Beginning with the first line below, output every record verbatim and leave out the images.

- Source data -
___

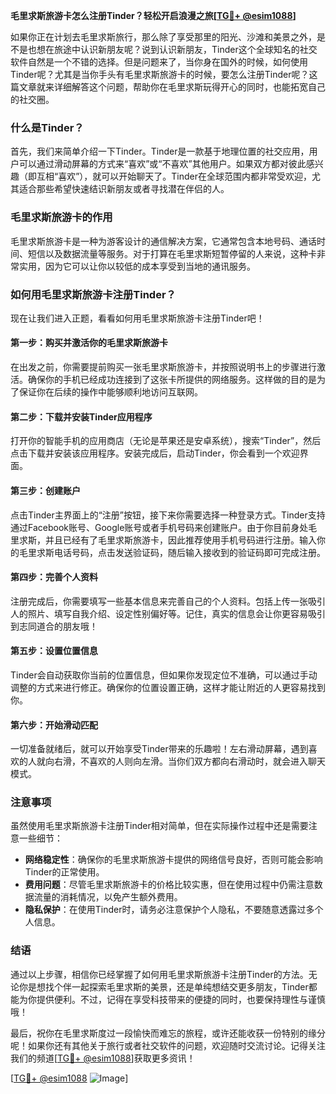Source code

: **毛里求斯旅游卡怎么注册Tinder？轻松开启浪漫之旅[[TG💪+ @esim1088](https://t.me/s/esim1088)]**

如果你正在计划去毛里求斯旅行，那么除了享受那里的阳光、沙滩和美景之外，是不是也想在旅途中认识新朋友呢？说到认识新朋友，Tinder这个全球知名的社交软件自然是一个不错的选择。但是问题来了，当你身在国外的时候，如何使用Tinder呢？尤其是当你手头有毛里求斯旅游卡的时候，要怎么注册Tinder呢？这篇文章就来详细解答这个问题，帮助你在毛里求斯玩得开心的同时，也能拓宽自己的社交圈。

### 什么是Tinder？

首先，我们来简单介绍一下Tinder。Tinder是一款基于地理位置的社交应用，用户可以通过滑动屏幕的方式来“喜欢”或“不喜欢”其他用户。如果双方都对彼此感兴趣（即互相“喜欢”），就可以开始聊天了。Tinder在全球范围内都非常受欢迎，尤其适合那些希望快速结识新朋友或者寻找潜在伴侣的人。

### 毛里求斯旅游卡的作用

毛里求斯旅游卡是一种为游客设计的通信解决方案，它通常包含本地号码、通话时间、短信以及数据流量等服务。对于打算在毛里求斯短暂停留的人来说，这种卡非常实用，因为它可以让你以较低的成本享受到当地的通讯服务。

### 如何用毛里求斯旅游卡注册Tinder？

现在让我们进入正题，看看如何用毛里求斯旅游卡注册Tinder吧！

#### 第一步：购买并激活你的毛里求斯旅游卡

在出发之前，你需要提前购买一张毛里求斯旅游卡，并按照说明书上的步骤进行激活。确保你的手机已经成功连接到了这张卡所提供的网络服务。这样做的目的是为了保证你在后续的操作中能够顺利地访问互联网。

#### 第二步：下载并安装Tinder应用程序

打开你的智能手机的应用商店（无论是苹果还是安卓系统），搜索“Tinder”，然后点击下载并安装该应用程序。安装完成后，启动Tinder，你会看到一个欢迎界面。

#### 第三步：创建账户

点击Tinder主界面上的“注册”按钮，接下来你需要选择一种登录方式。Tinder支持通过Facebook账号、Google账号或者手机号码来创建账户。由于你目前身处毛里求斯，并且已经有了毛里求斯旅游卡，因此推荐使用手机号码进行注册。输入你的毛里求斯电话号码，点击发送验证码，随后输入接收到的验证码即可完成注册。

#### 第四步：完善个人资料

注册完成后，你需要填写一些基本信息来完善自己的个人资料。包括上传一张吸引人的照片、填写自我介绍、设定性别偏好等。记住，真实的信息会让你更容易吸引到志同道合的朋友哦！

#### 第五步：设置位置信息

Tinder会自动获取你当前的位置信息，但如果你发现定位不准确，可以通过手动调整的方式来进行修正。确保你的位置设置正确，这样才能让附近的人更容易找到你。

#### 第六步：开始滑动匹配

一切准备就绪后，就可以开始享受Tinder带来的乐趣啦！左右滑动屏幕，遇到喜欢的人就向右滑，不喜欢的人则向左滑。当你们双方都向右滑动时，就会进入聊天模式。

### 注意事项

虽然使用毛里求斯旅游卡注册Tinder相对简单，但在实际操作过程中还是需要注意一些细节：

- **网络稳定性**：确保你的毛里求斯旅游卡提供的网络信号良好，否则可能会影响Tinder的正常使用。
- **费用问题**：尽管毛里求斯旅游卡的价格比较实惠，但在使用过程中仍需注意数据流量的消耗情况，以免产生额外费用。
- **隐私保护**：在使用Tinder时，请务必注意保护个人隐私，不要随意透露过多个人信息。

### 结语

通过以上步骤，相信你已经掌握了如何用毛里求斯旅游卡注册Tinder的方法。无论你是想找个伴一起探索毛里求斯的美景，还是单纯想结交更多朋友，Tinder都能为你提供便利。不过，记得在享受科技带来的便捷的同时，也要保持理性与谨慎哦！

最后，祝你在毛里求斯度过一段愉快而难忘的旅程，或许还能收获一份特别的缘分呢！如果你还有其他关于旅行或者社交软件的问题，欢迎随时交流讨论。记得关注我们的频道[[TG💪+ @esim1088](https://t.me/s/esim1088)]获取更多资讯！

[[TG💪+ @esim1088](https://t.me/s/esim1088) ![Image](https://i.postimg.cc/4NQfJmqS/Snipaste-2025-05-13-00-14-12.png)]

___

- Written solution -
Source code

: **毛里求斯旅游卡怎么注册Tinder？轻松开启浪漫之旅[[TG💪+ @esim1088](https://t.me/s/esim1088)]**

如果你正在计划去毛里求斯旅行，那么除了享受那里的阳光、沙滩和美景之外，是不是也想在旅途中认识新朋友呢？说到认识新朋友，Tinder这个全球知名的社交软件自然是一个不错的选择。但是问题来了，当你身在国外的时候，如何使用Tinder呢？尤其是当你手头有毛里求斯旅游卡的时候，要怎么注册Tinder呢？这篇文章就来详细解答这个问题，帮助你在毛里求斯玩得开心的同时，也能拓宽自己的社交圈。

### 什么是Tinder？

首先，我们来简单介绍一下Tinder。Tinder是一款基于地理位置的社交应用，用户可以通过滑动屏幕的方式来“喜欢”或“不喜欢”其他用户。如果双方都对彼此感兴趣（即互相“喜欢”），就可以开始聊天了。Tinder在全球范围内都非常受欢迎，尤其适合那些希望快速结识新朋友或者寻找潜在伴侣的人。

### 毛里求斯旅游卡的作用

毛里求斯旅游卡是一种为游客设计的通信解决方案，它通常包含本地号码、通话时间、短信以及数据流量等服务。对于打算在毛里求斯短暂停留的人来说，这种卡非常实用，因为它可以让你以较低的成本享受到当地的通讯服务。

### 如何用毛里求斯旅游卡注册Tinder？

现在让我们进入正题，看看如何用毛里求斯旅游卡注册Tinder吧！

#### 第一步：购买并激活你的毛里求斯旅游卡

在出发之前，你需要提前购买一张毛里求斯旅游卡，并按照说明书上的步骤进行激活。确保你的手机已经成功连接到了这张卡所提供的网络服务。这样做的目的是为了保证你在后续的操作中能够顺利地访问互联网。

#### 第二步：下载并安装Tinder应用程序

打开你的智能手机的应用商店（无论是苹果还是安卓系统），搜索“Tinder”，然后点击下载并安装该应用程序。安装完成后，启动Tinder，你会看到一个欢迎界面。

#### 第三步：创建账户

点击Tinder主界面上的“注册”按钮，接下来你需要选择一种登录方式。Tinder支持通过Facebook账号、Google账号或者手机号码来创建账户。由于你目前身处毛里求斯，并且已经有了毛里求斯旅游卡，因此推荐使用手机号码进行注册。输入你的毛里求斯电话号码，点击发送验证码，随后输入接收到的验证码即可完成注册。

#### 第四步：完善个人资料

注册完成后，你需要填写一些基本信息来完善自己的个人资料。包括上传一张吸引人的照片、填写自我介绍、设定性别偏好等。记住，真实的信息会让你更容易吸引到志同道合的朋友哦！

#### 第五步：设置位置信息

Tinder会自动获取你当前的位置信息，但如果你发现定位不准确，可以通过手动调整的方式来进行修正。确保你的位置设置正确，这样才能让附近的人更容易找到你。

#### 第六步：开始滑动匹配

一切准备就绪后，就可以开始享受Tinder带来的乐趣啦！左右滑动屏幕，遇到喜欢的人就向右滑，不喜欢的人则向左滑。当你们双方都向右滑动时，就会进入聊天模式。

### 注意事项

虽然使用毛里求斯旅游卡注册Tinder相对简单，但在实际操作过程中还是需要注意一些细节：

- **网络稳定性**：确保你的毛里求斯旅游卡提供的网络信号良好，否则可能会影响Tinder的正常使用。
- **费用问题**：尽管毛里求斯旅游卡的价格比较实惠，但在使用过程中仍需注意数据流量的消耗情况，以免产生额外费用。
- **隐私保护**：在使用Tinder时，请务必注意保护个人隐私，不要随意透露过多个人信息。

### 结语

通过以上步骤，相信你已经掌握了如何用毛里求斯旅游卡注册Tinder的方法。无论你是想找个伴一起探索毛里求斯的美景，还是单纯想结交更多朋友，Tinder都能为你提供便利。不过，记得在享受科技带来的便捷的同时，也要保持理性与谨慎哦！

最后，祝你在毛里求斯度过一段愉快而难忘的旅程，或许还能收获一份特别的缘分呢！如果你还有其他关于旅行或者社交软件的问题，欢迎随时交流讨论。记得关注我们的频道[[TG💪+ @esim1088](https://t.me/s/esim1088)]获取更多资讯！

[[TG💪+ @esim1088](https://t.me/s/esim1088) ![Image](https://i.postimg.cc/4NQfJmqS/Snipaste-2025-05-13-00-14-12.png)]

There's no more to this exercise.